(Stored data entries)
**********

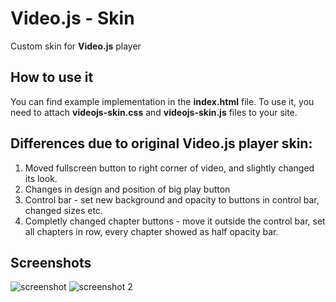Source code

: # Video.js - Skin
Custom skin for **Video.js** player

## How to use it
You can find example implementation in the **index.html** file.
To use it, you need to attach **videojs-skin.css** and **videojs-skin.js** files to your site.

## Differences due to original Video.js player skin:
1. Moved fullscreen button to right corner of video, and slightly changed its look.
2. Changes in design and position of big play button
3. Control bar - set new background and opacity to buttons in control bar, changed sizes etc.
4. Completly changed chapter buttons - move it outside the control bar, set all chapters in row, every chapter showed as half opacity bar.

## Screenshots
![screenshot](https://raw.githubusercontent.com/CodeEmperor/Videojs-Skin/master/videojs-skin.png)
![screenshot 2](https://raw.githubusercontent.com/CodeEmperor/Videojs-Skin/master/videojs-skin-2.png)
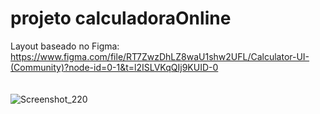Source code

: # projeto calculadoraOnline

Layout baseado no Figma: https://www.figma.com/file/RT7ZwzDhLZ8waU1shw2UFL/Calculator-UI-(Community)?node-id=0-1&t=l2ISLVKqQIj9KUID-0
<br><br><br>
![Screenshot_220](https://user-images.githubusercontent.com/108995269/233813249-ea1cd061-89f9-44b8-9ab9-c33c84e5dcaa.png)
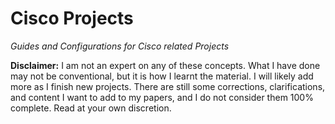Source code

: # Cisco Projects
*Guides and Configurations for Cisco related Projects*


**Disclaimer:**
I am not an expert on any of these concepts. What I have done may not be conventional, but it is how I learnt the material. I will likely add more as I finish new projects. There are still some corrections, clarifications, and content I want to add to my papers, and I do not consider them 100% complete. Read at your own discretion. 
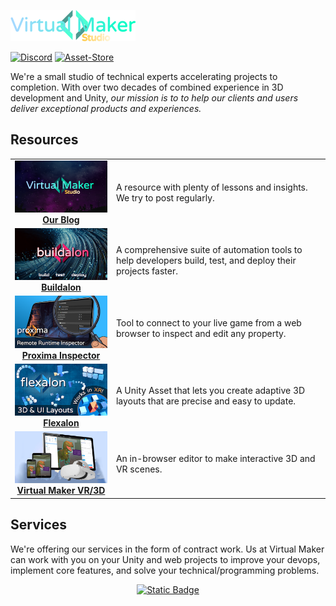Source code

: [![# Virtual Maker Studio](images/virtual-maker-studio-logo.png)](https://www.virtualmaker.dev?utm_source=company_readme)

[![Discord](https://img.shields.io/discord/939721153688264824.svg?label=&logo=discord&logoColor=ffffff&color=7389D8&labelColor=6A7EC2)](https://discord.gg/VM9cWJ9rjH) [![Asset-Store](https://img.shields.io/badge/_-Asset%20Store-white?logo=unity&labelColor=black)](https://assetstore.unity.com/publishers/72095)

We're a small studio of technical experts accelerating projects to completion. With over two decades of combined experience in 3D development and Unity, *our mission is to to help our clients and users deliver exceptional products and experiences.*

## Resources

| | |
|:---:|:---|
| [![Company-Blog](images/company-banner.png)](https://www.virtualmaker.dev?utm_source=company_readme) <br> [**Our Blog**](https://www.virtualmaker.dev?utm_source=company_readme) | A resource with plenty of lessons and insights. We try to post regularly. |
| [![Buildalon](images/buildalon-banner.png)](https://www.buildalon.com?utm_source=company_readme) <br> [**Buildalon**](https://www.buildalon.com/?utm_source=company_readme) | A comprehensive suite of automation tools to help developers build, test, and deploy their projects faster. |
| [![Proxima](images/proxima-banner.png)](https://www.unityproxima.com/?utm_source=company_readme) <br> [**Proxima Inspector**](https://www.unityproxima.com/?utm_source=company_readme) | Tool to connect to your live game from a web browser to inspect and edit any property. |
| [![Flexalon](images/flexalon-banner.png)](https://www.flexalon.com/?utm_source=company_readme) <br> [**Flexalon**](https://www.flexalon.com/?utm_source=company_readme) | A Unity Asset that lets you create adaptive 3D layouts that are precise and easy to update. |
| [![Virtual-Maker-Editor](images/virtual-maker-banner.png)](https://www.virtualmaker.net/?utm_source=company_readme) <br> [**Virtual Maker VR/3D**](https://www.virtualmaker.net/?utm_source=company_readme) | An in-browser editor to make interactive 3D and VR scenes. |

## Services

We're offering our services in the form of contract work. Us at Virtual Maker can work with you on your Unity and web projects to improve your devops, implement core features, and solve your technical/programming problems.

<div align="center">

[![Static Badge](https://img.shields.io/badge/Tell%20us%20about%20your%20project!-%230082F6?style=for-the-badge)
](https://www.virtualmaker.dev/contact?utm_source=company_readme)

</div>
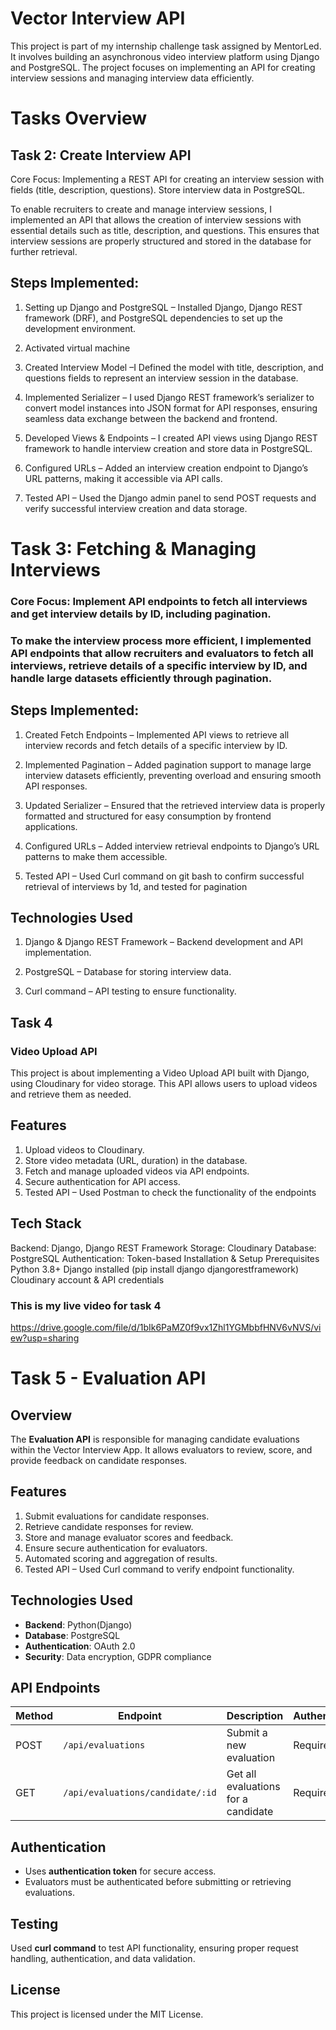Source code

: # Vector Interview API

This project is part of my internship challenge task assigned by MentorLed. It involves building an asynchronous video interview platform using Django and PostgreSQL. The project focuses on implementing an API for creating interview sessions and managing interview data efficiently.

# Tasks Overview

## Task 2: Create Interview API

Core Focus: Implementing a REST API for creating an interview session with fields (title, description, questions). Store interview data in PostgreSQL.

To enable recruiters to create and manage interview sessions, I implemented an API that allows the creation of interview sessions with essential details such as title, description, and questions. This ensures that interview sessions are properly structured and stored in the database for further retrieval.

## Steps Implemented:

   1. Setting up Django and PostgreSQL – Installed Django, Django REST framework (DRF), and PostgreSQL dependencies to set up the development environment.

   2. Activated virtual machine

   3. Created Interview Model –I Defined the model with title, description, and questions fields to represent an interview session in the database.

   4. Implemented Serializer – I used Django REST framework’s serializer to convert model instances into JSON format for API responses, ensuring seamless data exchange between the 
      backend   and frontend.

   5. Developed Views & Endpoints – I created API views using Django REST framework to handle interview creation and store data in PostgreSQL.

   6. Configured URLs – Added an interview creation endpoint to Django’s URL patterns, making it accessible via API calls.

   7. Tested API – Used the Django admin panel to send POST requests and verify successful interview creation and data storage.

# Task 3: Fetching & Managing Interviews

### Core Focus: Implement API endpoints to fetch all interviews and get interview details by ID, including pagination.

### To make the interview process more efficient, I implemented API endpoints that allow recruiters and evaluators to fetch all interviews, retrieve details of a specific interview by   ID, and handle large datasets efficiently through pagination.

## Steps Implemented:

   1. Created Fetch Endpoints – Implemented API views to retrieve all interview records and fetch details of a specific interview by ID.

   2. Implemented Pagination – Added pagination support to manage large interview datasets efficiently, preventing overload and ensuring smooth API responses.

   3. Updated Serializer – Ensured that the retrieved interview data is properly formatted and structured for easy consumption by frontend applications.

   4. Configured URLs – Added interview retrieval endpoints to Django’s URL patterns to make them accessible.

   5. Tested API – Used Curl command on git bash to confirm successful retrieval of interviews by 1d, and tested for pagination

## Technologies Used

   1. Django & Django REST Framework – Backend development and API implementation.

   2. PostgreSQL – Database for storing interview data.

   3. Curl command – API testing to ensure functionality.

## Task 4

### Video Upload API

This project is about implementing a Video Upload API built with Django, using Cloudinary for video storage. This API allows users to upload videos and retrieve them as needed.

## Features
1. Upload videos to Cloudinary.
2. Store video metadata (URL, duration) in the database.
3. Fetch and manage uploaded videos via API endpoints.
4. Secure authentication for API access.
5. Tested API – Used Postman to check the functionality of the endpoints

## Tech Stack 
Backend: Django, Django REST Framework
Storage: Cloudinary
Database: PostgreSQL 
Authentication: Token-based
Installation & Setup
Prerequisites
Python 3.8+
Django installed (pip install django djangorestframework)
Cloudinary account & API credentials

### This is my live video for task 4
https://drive.google.com/file/d/1bIk6PaMZ0f9vx1Zhl1YGMbbfHNV6vNVS/view?usp=sharing

# Task 5 - Evaluation API

## Overview  
The **Evaluation API** is responsible for managing candidate evaluations within the Vector Interview App.
It allows evaluators to review, score, and provide feedback on candidate responses.

## Features  
1. Submit evaluations for candidate responses.
2.  Retrieve candidate responses for review.
3.  Store and manage evaluator scores and feedback.
4.  Ensure secure authentication for evaluators.
5.  Automated scoring and aggregation of results.
6.  Tested API – Used Curl command to verify endpoint functionality.  

## Technologies Used  
- **Backend**: Python(Django) 
- **Database**: PostgreSQL  
- **Authentication**: OAuth 2.0  
- **Security**: Data encryption, GDPR compliance  

## API Endpoints  

| Method | Endpoint                         | Description                          | Authentication |
|--------|----------------------------------|--------------------------------------|---------------|
| POST   | `/api/evaluations`              | Submit a new evaluation             | Required   |
| GET    | `/api/evaluations/candidate/:id` | Get all evaluations for a candidate | Required   |

## Authentication  
- Uses **authentication token** for secure access.  
- Evaluators must be authenticated before submitting or retrieving evaluations.  

## Testing  
Used **curl command** to test API functionality, ensuring proper request handling, authentication, and data validation.

## License  
This project is licensed under the MIT License.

**********

> TO DO:
Wherever a line in the entries holds "Added", copy that line.

> RESULT OF THE EXERCISE:
   6. Configured URLs – Added an interview creation endpoint to Django’s URL patterns, making it accessible via API calls.
   2. Implemented Pagination – Added pagination support to manage large interview datasets efficiently, preventing overload and ensuring smooth API responses.
   4. Configured URLs – Added interview retrieval endpoints to Django’s URL patterns to make them accessible.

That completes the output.